I really enjoyed it, and to be honest, I don't even feel that there needs to be any sort of supernatural element brought into it at all...it could have simply been some sort of adverse reaction to the soothing sounds, that Bazz's brain registered and reacted to them much more different than normal.  I think that it's much more terrifying that way.  But it was a good story, I liked it and it kept my very short attention span occupied.


----------



## NathanBrazil (Apr 30, 2015)

Seems I'm unable to write pieces much longer than 700 words these days, so I'm glad I was able to keep your attention.


----------



## pgbthewriter (May 1, 2015)

I think this was a good read, a good little story covered in so few words.


----------



## Aspirant Wordificer (May 30, 2015)

What a bitch Chelsie is. I mean, c'mon...she kicks you out of the house because your dog eats some budgies...and a cat? I mean, really? We all know dogs are better than cats anyway, so who cares about a mingie cat and some feathers? Plus, it's pretty obvious it was the black box's fault anyway, not Bazz's, so give him a break, ffs. You're both better off away from there anyway, that's what I say.

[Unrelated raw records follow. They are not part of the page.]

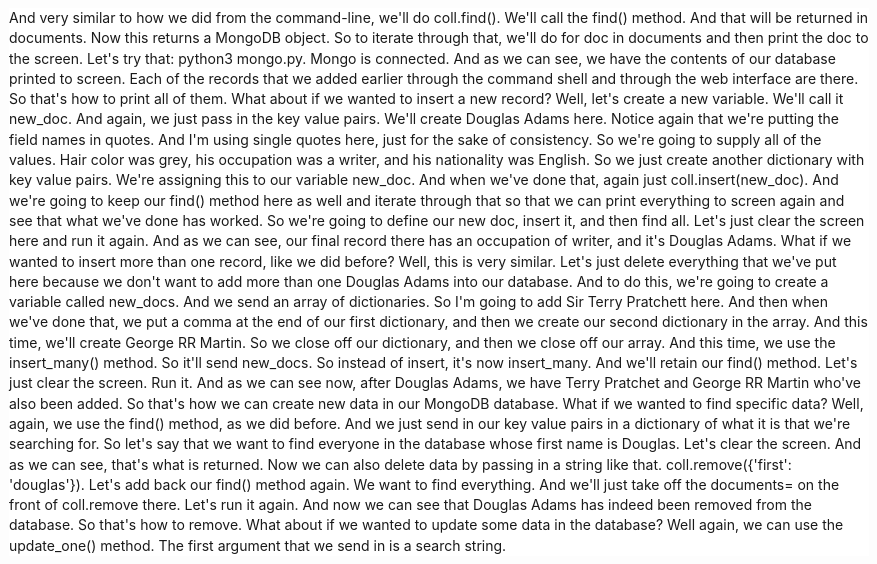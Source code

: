 And very similar to how we did from the command-line, we'll do coll.find().
We'll call the find() method.
And that will be returned in documents.
Now this returns a MongoDB object.
So to iterate through that, we'll do for doc in documents and then print the doc to the screen.
Let's try that: python3 mongo.py.
Mongo is connected.
And as we can see, we have the contents of our database printed to screen.
Each of the records that we added earlier through the command shell and through the web interface are there.
So that's how to print all of them.
What about if we wanted to insert a new record?
Well, let's create a new variable. We'll call it new_doc.
And again, we just pass in the key value pairs.
We'll create Douglas Adams here.
Notice again that we're putting the field names in quotes.
And I'm using single quotes here, just for the sake of consistency.
So we're going to supply all of the values.
Hair color was grey, his occupation was a writer, and his nationality was English.
So we just create another dictionary with key value pairs.
We're assigning this to our variable new_doc.
And when we've done that, again just coll.insert(new_doc).
And we're going to keep our find() method here as well and iterate through that so that we can print everything to screen again and see that what we've done has worked.
So we're going to define our new doc, insert it, and then find all.
Let's just clear the screen here and run it again.
And as we can see, our final record there has an occupation of writer, and it's Douglas Adams.
What if we wanted to insert more than one record, like we did before?
Well, this is very similar.
Let's just delete everything that we've put here because we don't want to add more than one Douglas Adams into our database.
And to do this, we're going to create a variable called new_docs.
And we send an array of dictionaries.
So I'm going to add Sir Terry Pratchett here.
And then when we've done that, we put a comma at the end of our first dictionary, and then we create our second dictionary in the array.
And this time, we'll create George RR Martin.
So we close off our dictionary, and then we close off our array.
And this time, we use the insert_many() method.
So it'll send new_docs.
So instead of insert, it's now insert_many.
And we'll retain our find() method.
Let's just clear the screen.
Run it.
And as we can see now, after Douglas Adams, we have Terry Pratchet and George RR Martin who've also been added.
So that's how we can create new data in our MongoDB database.
What if we wanted to find specific data?
Well, again, we use the find() method, as we did before.
And we just send in our key value pairs in a dictionary of what it is that we're searching for.
So let's say that we want to find everyone in the database whose first name is Douglas.
Let's clear the screen.
And as we can see, that's what is returned.
Now we can also delete data by passing in a string like that.
coll.remove({'first': 'douglas'}).
Let's add back our find() method again.
We want to find everything.
And we'll just take off the documents= on the front of coll.remove there.
Let's run it again.
And now we can see that Douglas Adams has indeed been removed from the database.
So that's how to remove.
What about if we wanted to update some data in the database?
Well again, we can use the update_one() method.
The first argument that we send in is a search string.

In other words, that was damn well written. Muchos applaudos. I'd love to read it a bit more fleshed out though; it's a good story with plenty of scope. Maybe 3k words?


----------



## NathanBrazil (May 30, 2015)

Aspirant Wordificer (wow - that's a mouthful) - Thanks.  Sort of wrote this as a lark - though, who knows.  I may revisit and see if I can pump some air (ok, maybe something with more substance than air) into this story.


----------



## Foxee (May 30, 2015)

Pretty good smooth read for the low word count, that's not always easy to make happen. I like the premise, dog's name seemed appropriate for some reason. Can't think why.


----------



## NathanBrazil (May 30, 2015)

Foxee - Thanks.  Hmm.  Not sure where I gots that name from - musta plucked from the aether.


----------



## hhourani (May 31, 2015)

The premise is nice but I feel the story is imbalanced. You've got the first three paragraphs describing a situation, but things seem to unravel and get resolved pretty quickly after that (which I suppose is how short stories go, sometimes), leaving the reader with nothing memorable.

Chelsie spurts out a couple of generic sentences and then disappears, whereas in my opinion she's the one that has lost the most in this story, so she's be the one that would be the most scared and with the most at stake. Maybe if the story was from her point of view, seeing pet after pet die, we'd be able to sympathize with her (she loses her beloved pets and goes through a break up in a few lines of text, the poor thing) and by sympathizing with a character the story would allow the suspense to grip us.

It's hard to feel any sympathy with the narrator and the dog since they didn't have anything riding on the outcome until the last paragraph, in which things get resolved quite nicely for them without any seeming lesson or lasting impact.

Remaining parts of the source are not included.